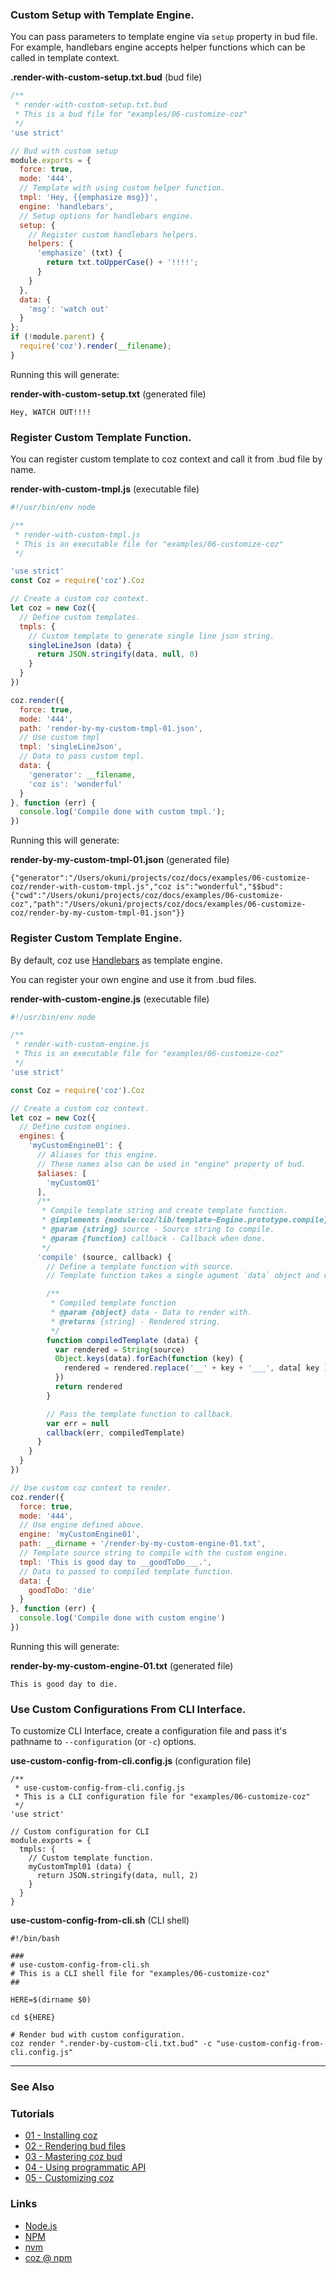 <a name="custom-setup-template"></a>
### Custom Setup with Template Engine.

You can pass parameters to template engine via `setup` property in bud file.
For example, handlebars engine accepts helper functions which can be called in template context.


**.render-with-custom-setup.txt.bud** (bud file)
```javascript
/**
 * render-with-custom-setup.txt.bud
 * This is a bud file for "examples/06-customize-coz"
 */
'use strict'

// Bud with custom setup
module.exports = {
  force: true,
  mode: '444',
  // Template with using custom helper function.
  tmpl: 'Hey, {{emphasize msg}}',
  engine: 'handlebars',
  // Setup options for handlebars engine.
  setup: {
    // Register custom handlebars helpers.
    helpers: {
      'emphasize' (txt) {
        return txt.toUpperCase() + '!!!!';
      }
    }
  },
  data: {
    'msg': 'watch out'
  }
};
if (!module.parent) {
  require('coz').render(__filename);
}

```

Running this will generate:

**render-with-custom-setup.txt** (generated file)
```
Hey, WATCH OUT!!!!
```


<a name="register-custom-template"></a>
### Register Custom Template Function.

You can register custom template to coz context and call it from .bud file by name.

**render-with-custom-tmpl.js** (executable file)
```javascript
#!/usr/bin/env node

/**
 * render-with-custom-tmpl.js
 * This is an executable file for "examples/06-customize-coz"
 */

'use strict'
const Coz = require('coz').Coz

// Create a custom coz context.
let coz = new Coz({
  // Define custom templates.
  tmpls: {
    // Custom template to generate single line json string.
    singleLineJson (data) {
      return JSON.stringify(data, null, 0)
    }
  }
})

coz.render({
  force: true,
  mode: '444',
  path: 'render-by-my-custom-tmpl-01.json',
  // Use custom tmpl
  tmpl: 'singleLineJson',
  // Data to pass custom tmpl.
  data: {
    'generator': __filename,
    'coz is': 'wonderful'
  }
}, function (err) {
  console.log('Compile done with custom tmpl.');
})

```

Running this will generate:

**render-by-my-custom-tmpl-01.json** (generated file)
```
{"generator":"/Users/okuni/projects/coz/docs/examples/06-customize-coz/render-with-custom-tmpl.js","coz is":"wonderful","$$bud":{"cwd":"/Users/okuni/projects/coz/docs/examples/06-customize-coz","path":"/Users/okuni/projects/coz/docs/examples/06-customize-coz/render-by-my-custom-tmpl-01.json"}}
```

<a name="register-custom-template-engine"></a>
### Register Custom Template Engine.

By default, coz use [Handlebars](http://handlebarsjs.com/) as template engine.

You can register your own engine and use it from .bud files.


**render-with-custom-engine.js** (executable file)
```javascript
#!/usr/bin/env node

/**
 * render-with-custom-engine.js
 * This is an executable file for "examples/06-customize-coz"
 */
'use strict'

const Coz = require('coz').Coz

// Create a custom coz context.
let coz = new Coz({
  // Define custom engines.
  engines: {
    'myCustomEngine01': {
      // Aliases for this engine.
      // These names also can be used in "engine" property of bud.
      $aliases: [
        'myCustom01'
      ],
      /**
       * Compile template string and create template function.
       * @implements {module:coz/lib/template~Engine.prototype.compile}
       * @param {string} source - Source string to compile.
       * @param {function} callback - Callback when done.
       */
      'compile' (source, callback) {
        // Define a template function with source.
        // Template function takes a single agument `data` object and returns rendered string.

        /**
         * Compiled template function
         * @param {object} data - Data to render with.
         * @returns {string} - Rendered string.
         */
        function compiledTemplate (data) {
          var rendered = String(source)
          Object.keys(data).forEach(function (key) {
            rendered = rendered.replace('__' + key + '___', data[ key ])
          })
          return rendered
        }

        // Pass the template function to callback.
        var err = null
        callback(err, compiledTemplate)
      }
    }
  }
})

// Use custom coz context to render.
coz.render({
  force: true,
  mode: '444',
  // Use engine defined above.
  engine: 'myCustomEngine01',
  path: __dirname + '/render-by-my-custom-engine-01.txt',
  // Template source string to compile with the custom engine.
  tmpl: 'This is good day to __goodToDo___.',
  // Data to passed to compiled template function.
  data: {
    goodToDo: 'die'
  }
}, function (err) {
  console.log('Compile done with custom engine')
})

```

Running this will generate:

**render-by-my-custom-engine-01.txt** (generated file)
```
This is good day to die.
```

<a name="use-custom-config-from-cli"></a>
### Use Custom Configurations From CLI Interface.

To customize CLI Interface, create a configuration file and pass it's pathname to `--configuration` (or `-c`) options.

**use-custom-config-from-cli.config.js** (configuration file)
```
/**
 * use-custom-config-from-cli.config.js
 * This is a CLI configuration file for "examples/06-customize-coz"
 */
'use strict'

// Custom configuration for CLI
module.exports = {
  tmpls: {
    // Custom template function.
    myCustomTmpl01 (data) {
      return JSON.stringify(data, null, 2)
    }
  }
}

```

**use-custom-config-from-cli.sh** (CLI shell)
```
#!/bin/bash

###
# use-custom-config-from-cli.sh
# This is a CLI shell file for "examples/06-customize-coz"
##

HERE=$(dirname $0)

cd ${HERE}

# Render bud with custom configuration.
coz render ".render-by-custom-cli.txt.bud" -c "use-custom-config-from-cli.config.js"
```

___


### See Also

<!-- See also start -->



<!-- See also end -->

### Tutorials

<!-- Tutorials start -->

+ [01 - Installing coz][tutorial_01_installing_coz_url]
+ [02 - Rendering bud files][tutorial_02_rendering_bud_files_url]
+ [03 - Mastering coz bud][tutorial_03_mastering_coz_bud_url]
+ [04 - Using programmatic API][tutorial_04_using_programmatic_a_p_i_url]
+ [05 - Customizing coz][tutorial_05_customizing_coz_url]

<!-- Tutorials end -->

### Links

+ [Node.js][nodejs_url]
+ [NPM][npm_url]
+ [nvm][nvm_url]
+ [coz @ npm][my_npm_url]

<!-- URLs start -->

[nodejs_url]: http://nodejs.org/
[nodejs_download_url]: https://nodejs.org/download/
[npm_url]: https://www.npmjs.com/
[nvm_url]: https://github.com/creationix/nvm
[my_npm_url]: http://www.npmjs.org/package/coz
[my_apiguide_url]: http://okunishinishi.github.io/coz/apiguide/
[tutorial_01_installing_coz_url]: 01%20-%20Installing%20coz.md
[tutorial_02_rendering_bud_files_url]: 02%20-%20Rendering%20bud%20files.md
[tutorial_03_mastering_coz_bud_url]: 03%20-%20Mastering%20coz%20bud.md
[tutorial_04_using_programmatic_a_p_i_url]: 04%20-%20Using%20programmatic%20API.md
[tutorial_05_customizing_coz_url]: 05%20-%20Customizing%20coz.md

<!-- URLs end -->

────────

## [AIM OF THE EXERCISE]
Look through the records for the string "property". Copy every line that has it.

## [EXERCISE OUTPUT]
You can pass parameters to template engine via `setup` property in bud file.
      // These names also can be used in "engine" property of bud.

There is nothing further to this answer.